§ PROBLEM REQUIREMENTS: Copy the data below exactly, but not the pictures it contains.

§ DATA RECORDS:

::::::

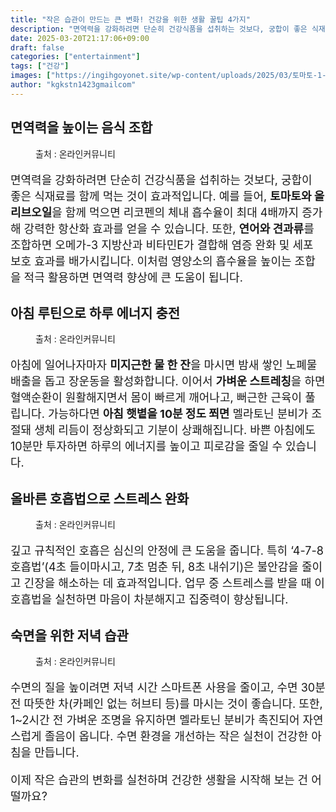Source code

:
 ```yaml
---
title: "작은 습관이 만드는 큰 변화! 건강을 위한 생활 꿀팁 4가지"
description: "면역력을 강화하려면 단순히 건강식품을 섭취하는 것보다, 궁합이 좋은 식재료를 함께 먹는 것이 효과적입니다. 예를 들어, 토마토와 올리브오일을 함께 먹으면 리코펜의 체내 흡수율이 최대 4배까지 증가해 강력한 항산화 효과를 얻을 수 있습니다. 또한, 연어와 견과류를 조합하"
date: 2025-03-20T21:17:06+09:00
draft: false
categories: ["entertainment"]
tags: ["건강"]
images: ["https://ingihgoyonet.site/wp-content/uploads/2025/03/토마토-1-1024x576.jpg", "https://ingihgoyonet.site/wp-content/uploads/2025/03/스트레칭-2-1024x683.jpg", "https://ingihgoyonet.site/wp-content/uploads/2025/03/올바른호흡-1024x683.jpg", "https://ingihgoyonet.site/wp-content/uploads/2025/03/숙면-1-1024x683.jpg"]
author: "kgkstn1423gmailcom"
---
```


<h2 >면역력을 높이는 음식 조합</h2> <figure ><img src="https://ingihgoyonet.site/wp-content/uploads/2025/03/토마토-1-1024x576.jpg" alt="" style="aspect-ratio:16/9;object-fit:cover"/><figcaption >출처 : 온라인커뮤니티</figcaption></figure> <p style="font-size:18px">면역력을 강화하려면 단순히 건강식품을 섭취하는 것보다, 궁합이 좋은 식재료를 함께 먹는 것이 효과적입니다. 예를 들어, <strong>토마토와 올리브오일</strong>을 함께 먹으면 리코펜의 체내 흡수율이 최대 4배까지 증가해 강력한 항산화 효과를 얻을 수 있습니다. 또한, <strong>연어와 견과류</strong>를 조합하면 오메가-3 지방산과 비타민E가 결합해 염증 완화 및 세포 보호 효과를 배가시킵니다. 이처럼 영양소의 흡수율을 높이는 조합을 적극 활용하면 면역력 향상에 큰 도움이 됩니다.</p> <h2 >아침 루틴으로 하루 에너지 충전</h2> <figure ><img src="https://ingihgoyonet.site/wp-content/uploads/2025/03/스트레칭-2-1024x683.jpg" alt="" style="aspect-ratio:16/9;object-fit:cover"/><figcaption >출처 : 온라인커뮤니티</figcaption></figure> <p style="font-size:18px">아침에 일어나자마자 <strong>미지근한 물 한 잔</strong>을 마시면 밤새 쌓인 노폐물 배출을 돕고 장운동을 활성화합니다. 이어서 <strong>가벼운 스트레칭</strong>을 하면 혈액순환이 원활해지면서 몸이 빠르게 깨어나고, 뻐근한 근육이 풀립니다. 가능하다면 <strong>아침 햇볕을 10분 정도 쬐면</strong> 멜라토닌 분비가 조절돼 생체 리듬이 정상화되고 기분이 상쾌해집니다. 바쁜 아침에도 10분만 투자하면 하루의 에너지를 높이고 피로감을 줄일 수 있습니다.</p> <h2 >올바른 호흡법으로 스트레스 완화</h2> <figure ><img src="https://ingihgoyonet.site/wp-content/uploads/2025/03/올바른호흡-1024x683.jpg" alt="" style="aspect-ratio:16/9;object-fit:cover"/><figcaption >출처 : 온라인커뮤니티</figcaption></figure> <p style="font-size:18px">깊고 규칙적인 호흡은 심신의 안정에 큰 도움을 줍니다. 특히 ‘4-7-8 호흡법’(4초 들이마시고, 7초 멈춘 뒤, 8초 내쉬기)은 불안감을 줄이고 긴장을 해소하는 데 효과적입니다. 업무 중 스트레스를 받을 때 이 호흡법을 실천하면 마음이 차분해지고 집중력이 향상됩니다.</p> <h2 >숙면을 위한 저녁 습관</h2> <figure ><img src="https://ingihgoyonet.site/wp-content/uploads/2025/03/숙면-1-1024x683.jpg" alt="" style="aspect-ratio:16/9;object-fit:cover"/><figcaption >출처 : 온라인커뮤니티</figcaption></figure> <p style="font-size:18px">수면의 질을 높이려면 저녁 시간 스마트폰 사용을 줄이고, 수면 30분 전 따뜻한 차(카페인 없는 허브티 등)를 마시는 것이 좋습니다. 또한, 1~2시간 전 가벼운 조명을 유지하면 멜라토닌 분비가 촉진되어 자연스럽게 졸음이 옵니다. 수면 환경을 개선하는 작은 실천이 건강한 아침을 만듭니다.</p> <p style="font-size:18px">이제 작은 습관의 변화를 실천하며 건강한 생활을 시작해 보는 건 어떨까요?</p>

::::::

§ OUTPUT OF THE TASK:
Source code

:
 ```yaml
---
title: "작은 습관이 만드는 큰 변화! 건강을 위한 생활 꿀팁 4가지"
description: "면역력을 강화하려면 단순히 건강식품을 섭취하는 것보다, 궁합이 좋은 식재료를 함께 먹는 것이 효과적입니다. 예를 들어, 토마토와 올리브오일을 함께 먹으면 리코펜의 체내 흡수율이 최대 4배까지 증가해 강력한 항산화 효과를 얻을 수 있습니다. 또한, 연어와 견과류를 조합하"
date: 2025-03-20T21:17:06+09:00
draft: false
categories: ["entertainment"]
tags: ["건강"]
images: ["https://ingihgoyonet.site/wp-content/uploads/2025/03/토마토-1-1024x576.jpg", "https://ingihgoyonet.site/wp-content/uploads/2025/03/스트레칭-2-1024x683.jpg", "https://ingihgoyonet.site/wp-content/uploads/2025/03/올바른호흡-1024x683.jpg", "https://ingihgoyonet.site/wp-content/uploads/2025/03/숙면-1-1024x683.jpg"]
author: "kgkstn1423gmailcom"
---
```


<h2 >면역력을 높이는 음식 조합</h2> <figure ><img src="https://ingihgoyonet.site/wp-content/uploads/2025/03/토마토-1-1024x576.jpg" alt="" style="aspect-ratio:16/9;object-fit:cover"/><figcaption >출처 : 온라인커뮤니티</figcaption></figure> <p style="font-size:18px">면역력을 강화하려면 단순히 건강식품을 섭취하는 것보다, 궁합이 좋은 식재료를 함께 먹는 것이 효과적입니다. 예를 들어, <strong>토마토와 올리브오일</strong>을 함께 먹으면 리코펜의 체내 흡수율이 최대 4배까지 증가해 강력한 항산화 효과를 얻을 수 있습니다. 또한, <strong>연어와 견과류</strong>를 조합하면 오메가-3 지방산과 비타민E가 결합해 염증 완화 및 세포 보호 효과를 배가시킵니다. 이처럼 영양소의 흡수율을 높이는 조합을 적극 활용하면 면역력 향상에 큰 도움이 됩니다.</p> <h2 >아침 루틴으로 하루 에너지 충전</h2> <figure ><img src="https://ingihgoyonet.site/wp-content/uploads/2025/03/스트레칭-2-1024x683.jpg" alt="" style="aspect-ratio:16/9;object-fit:cover"/><figcaption >출처 : 온라인커뮤니티</figcaption></figure> <p style="font-size:18px">아침에 일어나자마자 <strong>미지근한 물 한 잔</strong>을 마시면 밤새 쌓인 노폐물 배출을 돕고 장운동을 활성화합니다. 이어서 <strong>가벼운 스트레칭</strong>을 하면 혈액순환이 원활해지면서 몸이 빠르게 깨어나고, 뻐근한 근육이 풀립니다. 가능하다면 <strong>아침 햇볕을 10분 정도 쬐면</strong> 멜라토닌 분비가 조절돼 생체 리듬이 정상화되고 기분이 상쾌해집니다. 바쁜 아침에도 10분만 투자하면 하루의 에너지를 높이고 피로감을 줄일 수 있습니다.</p> <h2 >올바른 호흡법으로 스트레스 완화</h2> <figure ><img src="https://ingihgoyonet.site/wp-content/uploads/2025/03/올바른호흡-1024x683.jpg" alt="" style="aspect-ratio:16/9;object-fit:cover"/><figcaption >출처 : 온라인커뮤니티</figcaption></figure> <p style="font-size:18px">깊고 규칙적인 호흡은 심신의 안정에 큰 도움을 줍니다. 특히 ‘4-7-8 호흡법’(4초 들이마시고, 7초 멈춘 뒤, 8초 내쉬기)은 불안감을 줄이고 긴장을 해소하는 데 효과적입니다. 업무 중 스트레스를 받을 때 이 호흡법을 실천하면 마음이 차분해지고 집중력이 향상됩니다.</p> <h2 >숙면을 위한 저녁 습관</h2> <figure ><img src="https://ingihgoyonet.site/wp-content/uploads/2025/03/숙면-1-1024x683.jpg" alt="" style="aspect-ratio:16/9;object-fit:cover"/><figcaption >출처 : 온라인커뮤니티</figcaption></figure> <p style="font-size:18px">수면의 질을 높이려면 저녁 시간 스마트폰 사용을 줄이고, 수면 30분 전 따뜻한 차(카페인 없는 허브티 등)를 마시는 것이 좋습니다. 또한, 1~2시간 전 가벼운 조명을 유지하면 멜라토닌 분비가 촉진되어 자연스럽게 졸음이 옵니다. 수면 환경을 개선하는 작은 실천이 건강한 아침을 만듭니다.</p> <p style="font-size:18px">이제 작은 습관의 변화를 실천하며 건강한 생활을 시작해 보는 건 어떨까요?</p>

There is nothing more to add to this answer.